Heat level or heat intensity can readily be measured when it changes the temperature of a substance (remember the example of changing 1 lb of water from 68°F to 69°F). This change in the heat level can be measured with a thermometer. When a change of temperature can be registered, we know that the level of heat or heat intensity has changed; this is called sensible heat.

LATENT HEAT

Another type of heat is called latent or hidden heat. Heat is added in this process, but no temperature rise occurs. An example is heat added to water while it is boiling in an open container. Once water is brought to the boiling point, adding more heat only makes it boil faster; it does not raise the temperature, Figure 1.

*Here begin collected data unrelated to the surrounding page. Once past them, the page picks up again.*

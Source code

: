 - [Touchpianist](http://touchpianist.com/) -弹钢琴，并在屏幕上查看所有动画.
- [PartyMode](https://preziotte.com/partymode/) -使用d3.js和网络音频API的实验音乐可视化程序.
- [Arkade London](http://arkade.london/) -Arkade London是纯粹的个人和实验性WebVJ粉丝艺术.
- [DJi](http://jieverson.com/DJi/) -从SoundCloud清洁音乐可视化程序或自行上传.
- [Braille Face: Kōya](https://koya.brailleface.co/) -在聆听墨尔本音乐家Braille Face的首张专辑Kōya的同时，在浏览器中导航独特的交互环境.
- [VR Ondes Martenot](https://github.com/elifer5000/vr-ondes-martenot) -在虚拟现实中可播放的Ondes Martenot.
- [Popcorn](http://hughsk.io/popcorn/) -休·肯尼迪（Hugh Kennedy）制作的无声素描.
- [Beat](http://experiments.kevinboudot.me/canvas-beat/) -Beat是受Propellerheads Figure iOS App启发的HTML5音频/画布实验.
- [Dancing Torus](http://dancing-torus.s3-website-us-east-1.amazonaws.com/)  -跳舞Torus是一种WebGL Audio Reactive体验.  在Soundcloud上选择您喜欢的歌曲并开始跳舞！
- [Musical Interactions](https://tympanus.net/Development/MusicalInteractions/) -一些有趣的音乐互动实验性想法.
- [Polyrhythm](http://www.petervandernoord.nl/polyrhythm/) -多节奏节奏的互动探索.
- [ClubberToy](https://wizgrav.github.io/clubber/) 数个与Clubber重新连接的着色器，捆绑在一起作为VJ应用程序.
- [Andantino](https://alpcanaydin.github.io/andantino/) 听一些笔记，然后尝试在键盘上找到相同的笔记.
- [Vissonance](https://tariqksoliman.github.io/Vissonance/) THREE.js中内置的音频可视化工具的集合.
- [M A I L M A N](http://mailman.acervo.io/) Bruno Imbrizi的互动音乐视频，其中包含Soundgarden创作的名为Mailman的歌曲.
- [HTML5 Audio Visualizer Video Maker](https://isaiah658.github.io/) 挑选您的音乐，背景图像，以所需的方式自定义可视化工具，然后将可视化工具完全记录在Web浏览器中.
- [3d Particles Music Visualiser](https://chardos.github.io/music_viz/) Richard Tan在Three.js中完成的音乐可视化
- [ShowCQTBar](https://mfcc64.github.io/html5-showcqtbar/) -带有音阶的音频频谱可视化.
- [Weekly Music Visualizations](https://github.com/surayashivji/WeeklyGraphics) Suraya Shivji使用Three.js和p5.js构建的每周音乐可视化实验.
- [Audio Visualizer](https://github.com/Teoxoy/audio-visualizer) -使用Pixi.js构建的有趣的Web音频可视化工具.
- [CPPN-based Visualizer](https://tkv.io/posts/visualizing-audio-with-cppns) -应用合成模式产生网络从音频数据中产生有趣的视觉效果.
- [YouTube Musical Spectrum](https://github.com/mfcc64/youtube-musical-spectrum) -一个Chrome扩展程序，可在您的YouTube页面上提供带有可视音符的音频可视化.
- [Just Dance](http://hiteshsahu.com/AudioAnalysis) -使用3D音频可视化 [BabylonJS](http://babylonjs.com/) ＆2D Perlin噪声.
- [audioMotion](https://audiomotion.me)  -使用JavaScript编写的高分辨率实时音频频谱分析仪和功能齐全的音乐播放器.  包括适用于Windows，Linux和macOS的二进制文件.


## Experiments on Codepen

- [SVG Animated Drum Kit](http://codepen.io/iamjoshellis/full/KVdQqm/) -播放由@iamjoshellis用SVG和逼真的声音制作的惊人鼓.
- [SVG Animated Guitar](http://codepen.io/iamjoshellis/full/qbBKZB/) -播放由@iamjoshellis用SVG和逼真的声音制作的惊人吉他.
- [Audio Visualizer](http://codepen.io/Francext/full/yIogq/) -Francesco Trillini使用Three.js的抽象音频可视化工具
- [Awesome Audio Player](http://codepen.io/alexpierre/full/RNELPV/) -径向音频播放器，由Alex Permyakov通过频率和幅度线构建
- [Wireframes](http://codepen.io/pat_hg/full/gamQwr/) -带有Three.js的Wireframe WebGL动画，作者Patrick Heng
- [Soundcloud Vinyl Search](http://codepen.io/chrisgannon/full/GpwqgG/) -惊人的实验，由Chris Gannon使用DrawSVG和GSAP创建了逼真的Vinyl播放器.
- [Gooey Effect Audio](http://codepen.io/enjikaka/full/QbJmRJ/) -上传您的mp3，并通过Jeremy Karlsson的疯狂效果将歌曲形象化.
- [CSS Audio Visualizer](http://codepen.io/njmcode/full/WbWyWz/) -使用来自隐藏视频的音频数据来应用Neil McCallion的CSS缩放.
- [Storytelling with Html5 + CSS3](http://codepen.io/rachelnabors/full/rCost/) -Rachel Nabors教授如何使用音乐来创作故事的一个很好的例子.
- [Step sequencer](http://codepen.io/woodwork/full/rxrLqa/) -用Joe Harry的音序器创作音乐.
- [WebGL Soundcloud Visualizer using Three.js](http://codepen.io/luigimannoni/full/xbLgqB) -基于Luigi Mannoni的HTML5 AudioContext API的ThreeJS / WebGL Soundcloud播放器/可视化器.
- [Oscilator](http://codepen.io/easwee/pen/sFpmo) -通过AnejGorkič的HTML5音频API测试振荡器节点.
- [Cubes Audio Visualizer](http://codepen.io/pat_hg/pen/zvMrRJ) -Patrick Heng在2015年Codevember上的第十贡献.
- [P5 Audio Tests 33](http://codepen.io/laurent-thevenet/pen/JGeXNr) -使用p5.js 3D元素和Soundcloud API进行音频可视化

Adding three times as much heat only causes the water to boil faster. The water does not increase in temperature.
Fig. 1 Adding three times as much heat only causes the water to boil faster. The water does not increase in temperature.

There are three other terms that are important to understand when referring to latent heat transfers: latent heat of vaporization, latent heat of condensation, and latent heat of fusion. Latent heat of vaporization is the amount of heat energy, in Btu/lb, required to change a substance into a vapor. For example, the latent heat of vaporization for water at atmospheric conditions is 970.3 Btu/lb. For ease of calculation, we often round this value to 970 Btu/lb. This means that if we have 1 lb of water at 212°F that we want to change to 1 lb of steam at 212°F, we would need to add 970 Btu of heat energy to the water.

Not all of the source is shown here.